Italy has asked the EU to reconsider whether the European Medicines Agency (EMA) could be moved to Milan after Brexit.
There are concerns about the agency's planned move to Amsterdam in the Netherlands. It is currently based in London.
How was Amsterdam chosen?
The agency's new home was decided by drawing lots last November.
What does Milan say?
That, in light of concerns raised by Executive Director Guido Rasi on Monday about the temporary space available in Amsterdam, the city will try again for a chance to host the agency.
Officials will appeal against the decision.
"The government will take all appropriate action with the European Commission and the relevant authorities to make sure that the decision by which Milan lost out at the draw is reconsidered," an official source said.

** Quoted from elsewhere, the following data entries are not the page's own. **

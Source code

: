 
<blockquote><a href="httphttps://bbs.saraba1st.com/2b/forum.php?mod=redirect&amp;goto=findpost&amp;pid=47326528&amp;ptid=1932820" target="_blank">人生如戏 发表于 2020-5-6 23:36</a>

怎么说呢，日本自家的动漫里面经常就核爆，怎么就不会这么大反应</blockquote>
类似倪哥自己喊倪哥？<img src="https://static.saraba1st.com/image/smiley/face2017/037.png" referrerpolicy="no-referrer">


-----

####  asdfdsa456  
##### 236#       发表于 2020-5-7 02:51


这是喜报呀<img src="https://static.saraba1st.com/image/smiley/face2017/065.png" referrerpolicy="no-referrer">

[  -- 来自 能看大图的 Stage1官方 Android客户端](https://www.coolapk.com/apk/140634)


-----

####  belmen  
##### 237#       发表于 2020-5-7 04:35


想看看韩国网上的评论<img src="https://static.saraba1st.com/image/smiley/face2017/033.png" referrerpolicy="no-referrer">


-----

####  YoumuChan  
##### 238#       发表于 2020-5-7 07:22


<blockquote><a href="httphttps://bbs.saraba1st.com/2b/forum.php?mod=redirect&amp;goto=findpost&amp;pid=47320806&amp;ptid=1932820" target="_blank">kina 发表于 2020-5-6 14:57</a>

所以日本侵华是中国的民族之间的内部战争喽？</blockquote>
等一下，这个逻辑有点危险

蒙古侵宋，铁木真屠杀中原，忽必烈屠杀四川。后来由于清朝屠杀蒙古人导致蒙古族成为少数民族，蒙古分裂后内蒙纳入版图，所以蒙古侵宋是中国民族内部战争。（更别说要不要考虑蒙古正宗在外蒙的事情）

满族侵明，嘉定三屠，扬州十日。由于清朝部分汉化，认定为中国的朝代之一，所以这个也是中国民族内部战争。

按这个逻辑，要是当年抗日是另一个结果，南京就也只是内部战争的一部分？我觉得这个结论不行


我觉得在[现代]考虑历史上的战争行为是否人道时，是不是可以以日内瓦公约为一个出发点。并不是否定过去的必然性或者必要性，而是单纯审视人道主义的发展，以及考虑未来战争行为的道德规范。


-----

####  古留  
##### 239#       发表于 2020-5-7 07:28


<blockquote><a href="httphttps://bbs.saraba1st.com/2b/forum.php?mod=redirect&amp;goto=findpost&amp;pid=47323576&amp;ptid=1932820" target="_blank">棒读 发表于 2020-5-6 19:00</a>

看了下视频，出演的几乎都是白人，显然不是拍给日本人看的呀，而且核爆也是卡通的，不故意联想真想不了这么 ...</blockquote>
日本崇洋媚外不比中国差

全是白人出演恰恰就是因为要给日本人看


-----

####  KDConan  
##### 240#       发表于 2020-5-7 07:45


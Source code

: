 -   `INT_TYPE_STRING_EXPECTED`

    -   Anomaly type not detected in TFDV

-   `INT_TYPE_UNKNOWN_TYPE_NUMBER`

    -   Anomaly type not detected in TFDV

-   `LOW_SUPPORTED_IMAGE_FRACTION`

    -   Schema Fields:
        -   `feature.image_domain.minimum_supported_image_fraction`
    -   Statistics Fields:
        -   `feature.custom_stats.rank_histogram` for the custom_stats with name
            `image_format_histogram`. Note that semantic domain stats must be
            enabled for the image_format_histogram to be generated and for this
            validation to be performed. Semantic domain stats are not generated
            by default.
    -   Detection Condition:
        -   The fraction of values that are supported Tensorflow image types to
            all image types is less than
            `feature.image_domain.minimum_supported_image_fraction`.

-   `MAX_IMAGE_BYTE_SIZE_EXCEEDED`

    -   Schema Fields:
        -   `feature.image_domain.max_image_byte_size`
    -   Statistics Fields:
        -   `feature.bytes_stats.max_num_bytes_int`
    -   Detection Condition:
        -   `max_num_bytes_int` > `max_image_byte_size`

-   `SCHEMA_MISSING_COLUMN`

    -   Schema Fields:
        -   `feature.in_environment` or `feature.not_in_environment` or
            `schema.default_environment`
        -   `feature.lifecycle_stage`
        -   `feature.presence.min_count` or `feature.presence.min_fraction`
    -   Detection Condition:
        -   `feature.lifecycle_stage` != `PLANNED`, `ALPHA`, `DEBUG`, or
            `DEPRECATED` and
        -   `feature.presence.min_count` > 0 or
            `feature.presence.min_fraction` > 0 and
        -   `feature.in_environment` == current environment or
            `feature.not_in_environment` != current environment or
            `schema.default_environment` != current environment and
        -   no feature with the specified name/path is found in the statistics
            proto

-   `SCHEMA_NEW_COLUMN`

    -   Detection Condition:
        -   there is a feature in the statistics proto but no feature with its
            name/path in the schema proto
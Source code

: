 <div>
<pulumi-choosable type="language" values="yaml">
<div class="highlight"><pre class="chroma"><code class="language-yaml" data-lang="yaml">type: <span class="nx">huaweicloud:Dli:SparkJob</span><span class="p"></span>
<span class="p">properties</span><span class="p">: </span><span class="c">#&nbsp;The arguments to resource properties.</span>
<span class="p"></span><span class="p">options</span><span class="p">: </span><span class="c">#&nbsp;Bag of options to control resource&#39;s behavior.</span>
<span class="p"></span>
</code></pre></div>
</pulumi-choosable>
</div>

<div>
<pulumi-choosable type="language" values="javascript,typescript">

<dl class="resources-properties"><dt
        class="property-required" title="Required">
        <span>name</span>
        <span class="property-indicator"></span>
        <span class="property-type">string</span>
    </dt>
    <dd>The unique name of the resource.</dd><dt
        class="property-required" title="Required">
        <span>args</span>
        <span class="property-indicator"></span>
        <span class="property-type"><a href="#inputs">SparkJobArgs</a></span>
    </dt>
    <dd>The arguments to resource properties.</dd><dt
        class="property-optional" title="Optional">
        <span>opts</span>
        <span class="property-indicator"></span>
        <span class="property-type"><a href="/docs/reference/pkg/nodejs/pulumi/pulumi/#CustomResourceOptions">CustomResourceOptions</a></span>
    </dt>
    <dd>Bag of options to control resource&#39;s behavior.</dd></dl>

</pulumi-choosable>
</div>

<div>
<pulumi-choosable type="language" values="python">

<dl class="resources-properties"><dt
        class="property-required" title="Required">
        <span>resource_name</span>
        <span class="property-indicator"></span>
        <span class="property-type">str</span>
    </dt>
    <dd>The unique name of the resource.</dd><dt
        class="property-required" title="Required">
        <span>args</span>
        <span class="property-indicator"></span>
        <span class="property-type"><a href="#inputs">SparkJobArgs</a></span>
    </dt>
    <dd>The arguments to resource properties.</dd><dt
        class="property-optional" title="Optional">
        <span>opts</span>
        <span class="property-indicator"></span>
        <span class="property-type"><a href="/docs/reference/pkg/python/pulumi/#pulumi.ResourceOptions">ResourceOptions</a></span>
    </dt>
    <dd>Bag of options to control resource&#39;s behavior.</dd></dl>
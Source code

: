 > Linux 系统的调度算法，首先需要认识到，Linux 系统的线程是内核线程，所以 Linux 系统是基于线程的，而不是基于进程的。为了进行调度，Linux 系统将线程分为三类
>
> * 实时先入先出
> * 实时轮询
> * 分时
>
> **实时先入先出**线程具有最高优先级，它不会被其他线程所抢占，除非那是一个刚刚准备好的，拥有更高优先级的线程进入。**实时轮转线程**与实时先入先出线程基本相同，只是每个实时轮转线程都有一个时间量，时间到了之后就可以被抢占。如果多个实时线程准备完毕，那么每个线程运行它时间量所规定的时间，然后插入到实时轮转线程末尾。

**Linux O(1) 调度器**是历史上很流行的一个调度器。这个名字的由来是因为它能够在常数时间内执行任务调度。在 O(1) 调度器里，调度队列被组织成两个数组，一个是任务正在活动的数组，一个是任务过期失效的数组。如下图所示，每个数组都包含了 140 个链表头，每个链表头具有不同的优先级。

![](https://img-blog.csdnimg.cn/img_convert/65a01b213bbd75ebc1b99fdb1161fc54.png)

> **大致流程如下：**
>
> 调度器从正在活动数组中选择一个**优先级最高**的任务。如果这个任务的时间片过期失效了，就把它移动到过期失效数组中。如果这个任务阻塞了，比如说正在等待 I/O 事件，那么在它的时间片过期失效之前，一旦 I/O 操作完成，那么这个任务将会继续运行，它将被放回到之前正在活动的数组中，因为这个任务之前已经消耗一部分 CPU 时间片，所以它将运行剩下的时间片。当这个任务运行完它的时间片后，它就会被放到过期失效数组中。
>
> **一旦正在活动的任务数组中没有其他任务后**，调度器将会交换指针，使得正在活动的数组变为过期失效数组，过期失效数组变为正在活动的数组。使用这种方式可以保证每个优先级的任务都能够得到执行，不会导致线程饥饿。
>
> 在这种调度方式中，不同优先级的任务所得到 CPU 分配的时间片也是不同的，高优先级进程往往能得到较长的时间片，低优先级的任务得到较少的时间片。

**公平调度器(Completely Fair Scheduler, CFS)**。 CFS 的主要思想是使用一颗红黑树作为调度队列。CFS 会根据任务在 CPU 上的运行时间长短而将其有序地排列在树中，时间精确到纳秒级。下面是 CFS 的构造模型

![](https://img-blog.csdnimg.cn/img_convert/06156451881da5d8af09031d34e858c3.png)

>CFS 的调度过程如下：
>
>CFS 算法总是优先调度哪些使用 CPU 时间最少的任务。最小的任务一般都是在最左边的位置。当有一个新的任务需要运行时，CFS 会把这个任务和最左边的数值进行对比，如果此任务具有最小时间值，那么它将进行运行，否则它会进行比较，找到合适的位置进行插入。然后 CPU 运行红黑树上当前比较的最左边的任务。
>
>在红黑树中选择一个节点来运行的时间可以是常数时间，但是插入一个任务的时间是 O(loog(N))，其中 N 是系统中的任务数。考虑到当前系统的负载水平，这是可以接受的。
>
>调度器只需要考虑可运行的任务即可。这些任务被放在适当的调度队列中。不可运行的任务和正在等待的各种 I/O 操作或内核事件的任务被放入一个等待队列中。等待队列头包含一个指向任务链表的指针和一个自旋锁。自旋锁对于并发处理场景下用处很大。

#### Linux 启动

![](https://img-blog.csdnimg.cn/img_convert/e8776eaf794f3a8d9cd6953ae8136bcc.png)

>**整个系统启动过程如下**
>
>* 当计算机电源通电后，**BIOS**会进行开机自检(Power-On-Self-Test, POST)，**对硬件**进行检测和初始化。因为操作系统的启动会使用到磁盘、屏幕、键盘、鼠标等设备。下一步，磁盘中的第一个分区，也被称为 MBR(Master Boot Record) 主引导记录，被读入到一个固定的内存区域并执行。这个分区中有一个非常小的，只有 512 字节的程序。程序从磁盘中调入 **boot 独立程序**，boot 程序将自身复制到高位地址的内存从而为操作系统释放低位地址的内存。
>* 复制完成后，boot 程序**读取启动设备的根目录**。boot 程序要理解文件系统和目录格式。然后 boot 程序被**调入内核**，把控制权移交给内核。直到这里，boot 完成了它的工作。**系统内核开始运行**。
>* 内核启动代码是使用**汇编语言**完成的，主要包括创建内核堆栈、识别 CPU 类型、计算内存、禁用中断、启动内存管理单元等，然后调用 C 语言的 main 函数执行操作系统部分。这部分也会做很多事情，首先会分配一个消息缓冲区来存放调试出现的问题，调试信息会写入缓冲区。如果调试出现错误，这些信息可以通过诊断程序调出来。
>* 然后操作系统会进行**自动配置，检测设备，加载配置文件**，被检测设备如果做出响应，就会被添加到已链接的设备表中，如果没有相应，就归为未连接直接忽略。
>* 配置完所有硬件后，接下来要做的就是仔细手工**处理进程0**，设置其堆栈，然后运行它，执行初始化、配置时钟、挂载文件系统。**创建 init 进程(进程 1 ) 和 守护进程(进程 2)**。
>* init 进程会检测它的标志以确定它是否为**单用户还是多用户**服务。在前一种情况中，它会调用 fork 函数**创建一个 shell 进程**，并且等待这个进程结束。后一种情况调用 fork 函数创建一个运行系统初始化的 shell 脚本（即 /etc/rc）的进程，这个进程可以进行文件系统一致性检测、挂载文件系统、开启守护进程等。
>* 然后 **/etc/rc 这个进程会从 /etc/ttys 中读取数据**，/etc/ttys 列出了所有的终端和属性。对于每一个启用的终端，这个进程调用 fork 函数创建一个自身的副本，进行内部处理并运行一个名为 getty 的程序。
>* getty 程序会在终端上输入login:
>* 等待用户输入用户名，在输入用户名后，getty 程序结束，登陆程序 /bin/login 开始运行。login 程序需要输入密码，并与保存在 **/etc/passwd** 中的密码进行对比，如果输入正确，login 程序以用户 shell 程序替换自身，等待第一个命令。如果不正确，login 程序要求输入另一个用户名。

"The single biggest challenge we have dealt with" - EMA chief
On Monday, the head of the European Drugs agency said the temporary space it will use in Amsterdam while a permanent new facility is being constructed is "not optimal" but the best possible under the circumstances.
European Medicines Agency Executive Director Guido Rasi said in a statement his organisation has little choice but to accept the temporary base in Amsterdam as it is under pressure to relocate ahead of the UK's exit from the EU in March 2019.
"The physical relocation of EMA to a new host country is the single biggest challenge EMA has ever had to deal with since its establishment," Risi said.
The EMA's temporary home
The Dutch health ministry has said in a separate statement the EMA will occupy the "Spark" building in western Amsterdam during 2019.
This is ahead of the scheduled completion of a new building to house the EMA in south Amsterdam, starting in 2020.